I am a Research Associate in the Women’s Equality and Inequality Research Programme (WEIR) at the University of Oxford specialising in second wave feminist history and feminist networks. I am also a freelance illustrator, typesetter and artist. My work can be found on my personal website.
My research investigates women's networks, feminist political alliances, networked sisterhoods and complicated female friendships with particular emphasis on the British Women's Liberation Movement (1970-1990) as well as contemporary feminist networks.
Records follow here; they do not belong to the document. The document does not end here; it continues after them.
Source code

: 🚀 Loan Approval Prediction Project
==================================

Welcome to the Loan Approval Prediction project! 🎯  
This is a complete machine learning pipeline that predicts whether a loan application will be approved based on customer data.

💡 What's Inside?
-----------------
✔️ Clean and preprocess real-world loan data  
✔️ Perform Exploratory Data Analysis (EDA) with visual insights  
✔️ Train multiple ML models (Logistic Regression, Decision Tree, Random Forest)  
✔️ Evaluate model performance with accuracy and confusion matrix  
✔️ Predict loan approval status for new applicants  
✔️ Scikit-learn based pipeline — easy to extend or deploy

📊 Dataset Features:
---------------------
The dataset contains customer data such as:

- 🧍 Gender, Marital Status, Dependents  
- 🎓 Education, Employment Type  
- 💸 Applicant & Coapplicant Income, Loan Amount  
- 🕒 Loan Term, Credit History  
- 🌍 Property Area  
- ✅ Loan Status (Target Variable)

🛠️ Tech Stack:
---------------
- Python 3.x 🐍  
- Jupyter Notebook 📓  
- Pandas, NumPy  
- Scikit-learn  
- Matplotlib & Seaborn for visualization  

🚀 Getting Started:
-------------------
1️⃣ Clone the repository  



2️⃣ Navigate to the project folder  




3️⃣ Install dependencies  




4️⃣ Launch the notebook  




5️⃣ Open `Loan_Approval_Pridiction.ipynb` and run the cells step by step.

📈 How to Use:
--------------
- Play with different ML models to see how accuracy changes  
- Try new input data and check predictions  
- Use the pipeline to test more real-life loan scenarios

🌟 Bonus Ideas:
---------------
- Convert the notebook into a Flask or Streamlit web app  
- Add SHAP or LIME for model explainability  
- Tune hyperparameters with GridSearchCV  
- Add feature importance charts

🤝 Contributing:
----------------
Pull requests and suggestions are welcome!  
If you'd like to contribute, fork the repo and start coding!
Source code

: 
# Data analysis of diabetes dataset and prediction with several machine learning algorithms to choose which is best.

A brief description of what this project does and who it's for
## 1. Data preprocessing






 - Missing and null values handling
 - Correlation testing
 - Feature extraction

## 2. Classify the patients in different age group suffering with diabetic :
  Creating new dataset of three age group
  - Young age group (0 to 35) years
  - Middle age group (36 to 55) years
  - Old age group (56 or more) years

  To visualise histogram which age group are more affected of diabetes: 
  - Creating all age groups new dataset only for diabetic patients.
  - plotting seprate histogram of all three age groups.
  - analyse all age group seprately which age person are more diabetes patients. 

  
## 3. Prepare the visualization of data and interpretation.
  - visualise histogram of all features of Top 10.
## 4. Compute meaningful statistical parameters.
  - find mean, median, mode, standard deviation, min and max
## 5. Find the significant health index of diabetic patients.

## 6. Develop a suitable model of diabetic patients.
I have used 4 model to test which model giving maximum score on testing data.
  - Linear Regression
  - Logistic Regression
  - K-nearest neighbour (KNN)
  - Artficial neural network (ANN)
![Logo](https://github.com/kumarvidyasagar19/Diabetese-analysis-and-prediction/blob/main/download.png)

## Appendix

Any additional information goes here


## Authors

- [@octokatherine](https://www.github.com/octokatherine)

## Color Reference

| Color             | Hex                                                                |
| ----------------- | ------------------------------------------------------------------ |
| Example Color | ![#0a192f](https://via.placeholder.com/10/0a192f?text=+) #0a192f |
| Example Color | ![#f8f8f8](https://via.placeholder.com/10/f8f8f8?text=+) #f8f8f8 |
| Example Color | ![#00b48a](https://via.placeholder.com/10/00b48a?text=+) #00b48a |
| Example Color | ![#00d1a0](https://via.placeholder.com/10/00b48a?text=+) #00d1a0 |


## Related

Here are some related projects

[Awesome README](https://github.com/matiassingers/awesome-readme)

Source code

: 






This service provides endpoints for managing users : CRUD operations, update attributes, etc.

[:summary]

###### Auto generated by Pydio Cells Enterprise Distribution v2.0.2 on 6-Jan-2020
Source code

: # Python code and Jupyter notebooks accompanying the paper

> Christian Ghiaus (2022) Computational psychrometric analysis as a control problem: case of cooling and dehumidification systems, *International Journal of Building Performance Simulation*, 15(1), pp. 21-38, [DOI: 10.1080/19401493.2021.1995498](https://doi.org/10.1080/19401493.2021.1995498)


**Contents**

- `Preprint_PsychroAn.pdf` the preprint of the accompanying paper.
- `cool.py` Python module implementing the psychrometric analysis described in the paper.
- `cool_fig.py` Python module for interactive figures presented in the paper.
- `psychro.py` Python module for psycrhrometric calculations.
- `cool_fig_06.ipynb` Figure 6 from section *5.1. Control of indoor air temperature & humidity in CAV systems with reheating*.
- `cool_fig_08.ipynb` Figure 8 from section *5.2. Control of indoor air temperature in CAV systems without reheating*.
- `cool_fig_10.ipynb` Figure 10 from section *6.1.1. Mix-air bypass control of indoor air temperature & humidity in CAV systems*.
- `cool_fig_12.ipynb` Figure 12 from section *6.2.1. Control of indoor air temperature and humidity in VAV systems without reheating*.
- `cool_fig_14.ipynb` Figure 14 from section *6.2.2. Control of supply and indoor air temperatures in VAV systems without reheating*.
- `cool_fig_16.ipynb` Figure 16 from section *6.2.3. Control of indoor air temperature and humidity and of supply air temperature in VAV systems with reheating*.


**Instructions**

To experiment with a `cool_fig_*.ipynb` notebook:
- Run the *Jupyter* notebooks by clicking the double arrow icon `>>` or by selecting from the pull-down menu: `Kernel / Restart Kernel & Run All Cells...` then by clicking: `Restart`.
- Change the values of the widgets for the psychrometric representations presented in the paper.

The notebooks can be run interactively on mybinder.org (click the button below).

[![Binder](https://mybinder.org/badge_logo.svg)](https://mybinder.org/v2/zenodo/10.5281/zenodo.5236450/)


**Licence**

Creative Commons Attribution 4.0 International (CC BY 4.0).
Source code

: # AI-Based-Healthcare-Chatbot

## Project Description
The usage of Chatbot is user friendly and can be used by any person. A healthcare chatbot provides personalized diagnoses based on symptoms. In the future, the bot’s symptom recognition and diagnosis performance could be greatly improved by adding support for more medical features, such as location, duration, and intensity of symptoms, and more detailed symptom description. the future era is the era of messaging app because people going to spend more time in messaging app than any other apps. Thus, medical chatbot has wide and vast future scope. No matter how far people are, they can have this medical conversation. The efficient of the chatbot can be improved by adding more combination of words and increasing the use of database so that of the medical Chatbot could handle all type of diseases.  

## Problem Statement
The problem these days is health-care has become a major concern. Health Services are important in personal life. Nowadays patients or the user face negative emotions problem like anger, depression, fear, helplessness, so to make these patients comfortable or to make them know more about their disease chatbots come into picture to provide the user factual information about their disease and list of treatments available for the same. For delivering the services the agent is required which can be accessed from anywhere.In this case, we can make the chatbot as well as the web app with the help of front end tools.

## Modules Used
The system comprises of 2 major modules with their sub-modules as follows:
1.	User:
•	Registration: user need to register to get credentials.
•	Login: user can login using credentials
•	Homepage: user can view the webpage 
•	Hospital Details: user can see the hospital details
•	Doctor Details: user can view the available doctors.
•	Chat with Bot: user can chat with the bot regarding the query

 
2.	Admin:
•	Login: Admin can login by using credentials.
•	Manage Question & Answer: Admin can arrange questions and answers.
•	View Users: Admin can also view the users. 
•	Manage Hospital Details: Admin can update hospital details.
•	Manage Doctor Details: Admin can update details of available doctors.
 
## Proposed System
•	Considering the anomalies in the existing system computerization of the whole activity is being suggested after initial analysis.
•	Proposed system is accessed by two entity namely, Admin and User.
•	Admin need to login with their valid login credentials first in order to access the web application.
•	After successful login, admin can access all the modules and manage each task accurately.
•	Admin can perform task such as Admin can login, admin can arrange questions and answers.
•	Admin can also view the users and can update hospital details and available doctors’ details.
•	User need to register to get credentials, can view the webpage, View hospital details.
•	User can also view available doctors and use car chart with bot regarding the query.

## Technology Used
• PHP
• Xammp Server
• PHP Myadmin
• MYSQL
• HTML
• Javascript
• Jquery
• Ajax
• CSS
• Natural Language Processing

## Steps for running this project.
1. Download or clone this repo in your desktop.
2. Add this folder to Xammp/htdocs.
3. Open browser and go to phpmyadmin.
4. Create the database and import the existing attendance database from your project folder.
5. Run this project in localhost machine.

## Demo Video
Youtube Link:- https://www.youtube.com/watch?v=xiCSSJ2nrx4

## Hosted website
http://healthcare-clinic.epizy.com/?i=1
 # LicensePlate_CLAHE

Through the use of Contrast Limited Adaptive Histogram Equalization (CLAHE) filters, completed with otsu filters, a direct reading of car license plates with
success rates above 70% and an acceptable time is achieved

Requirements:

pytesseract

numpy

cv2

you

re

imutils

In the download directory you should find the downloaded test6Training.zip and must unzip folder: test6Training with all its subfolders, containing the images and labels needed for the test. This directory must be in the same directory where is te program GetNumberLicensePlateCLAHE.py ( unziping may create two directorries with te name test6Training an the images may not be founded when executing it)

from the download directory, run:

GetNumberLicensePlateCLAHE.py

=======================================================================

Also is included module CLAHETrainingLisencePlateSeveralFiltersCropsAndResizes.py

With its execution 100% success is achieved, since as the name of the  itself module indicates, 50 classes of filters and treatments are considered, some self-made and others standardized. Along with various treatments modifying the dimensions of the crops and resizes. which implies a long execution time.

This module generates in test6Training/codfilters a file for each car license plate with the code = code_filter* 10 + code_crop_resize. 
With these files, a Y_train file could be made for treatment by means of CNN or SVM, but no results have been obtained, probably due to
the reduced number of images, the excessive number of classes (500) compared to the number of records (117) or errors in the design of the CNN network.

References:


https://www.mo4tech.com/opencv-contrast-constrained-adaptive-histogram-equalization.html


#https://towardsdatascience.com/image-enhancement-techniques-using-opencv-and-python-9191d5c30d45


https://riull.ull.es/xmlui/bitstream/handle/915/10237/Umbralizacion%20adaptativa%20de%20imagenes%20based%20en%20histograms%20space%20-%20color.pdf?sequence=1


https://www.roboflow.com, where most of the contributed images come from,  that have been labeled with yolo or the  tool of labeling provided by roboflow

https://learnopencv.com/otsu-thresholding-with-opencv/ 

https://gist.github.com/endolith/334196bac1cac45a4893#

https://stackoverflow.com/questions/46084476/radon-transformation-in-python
I am interested in how women spin, link and weave the web of their informal but transformative female connections in all their complexity and plurality.
Research Interests
- Women's Networks and Networking
- Feminist Conflict, Female Friendship and Complicated Sisterhood
- Feminist Periodicals, Letters to the Editor, Epistolary Communication
- The Women's Liberation Movement, Second Wave Feminism
I am excited by the possibility of strengthening intergenerational networks between women through historical research, such as by conducting oral history interviews or by undertaking feminist archival record-keeping. I also deal with divisions and friendships, both political and interpersonal, between women. I understand conflict and negotiations between feminists as evidence of an active and open networked political feminist movement that requires networked plurality for momentum and growth. I am also fascinated by slow and woman-controlled communication, such as serialised letter-writing in feminist periodicals, and how the medium of communication influences its content and rhetoric.
I founded the free online feminist archive Frauenkultur in 2020 and I co-founded the Vancouver Women's Library in 2017. Both initiatives were inspired by the endurance of first and second wave feminist records and documents, as well as the political importance of continuing their circulation across generations of women.